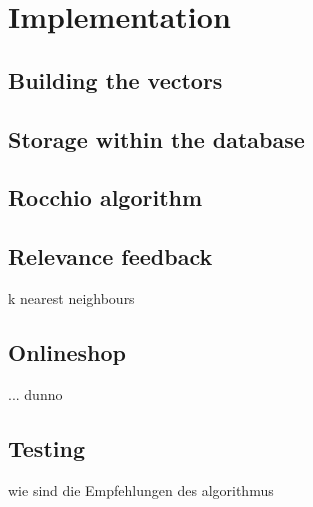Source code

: 

\section{Implementation}

\subsection{Building the vectors}

\subsection{Storage within the database}

\subsection{Rocchio algorithm}

\subsection{Relevance feedback}

k nearest neighbours

\subsection{Onlineshop}
... dunno

\subsection{Testing}
wie sind die Empfehlungen des algorithmus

> _To do_
Each entry, start to finish, goes into your copy exactly; the pictures stay out.

> _Answer space_
Source code

: 

\section{Implementation}

\subsection{Building the vectors}

\subsection{Storage within the database}

\subsection{Rocchio algorithm}

\subsection{Relevance feedback}

k nearest neighbours

\subsection{Onlineshop}
... dunno

\subsection{Testing}
wie sind die Empfehlungen des algorithmus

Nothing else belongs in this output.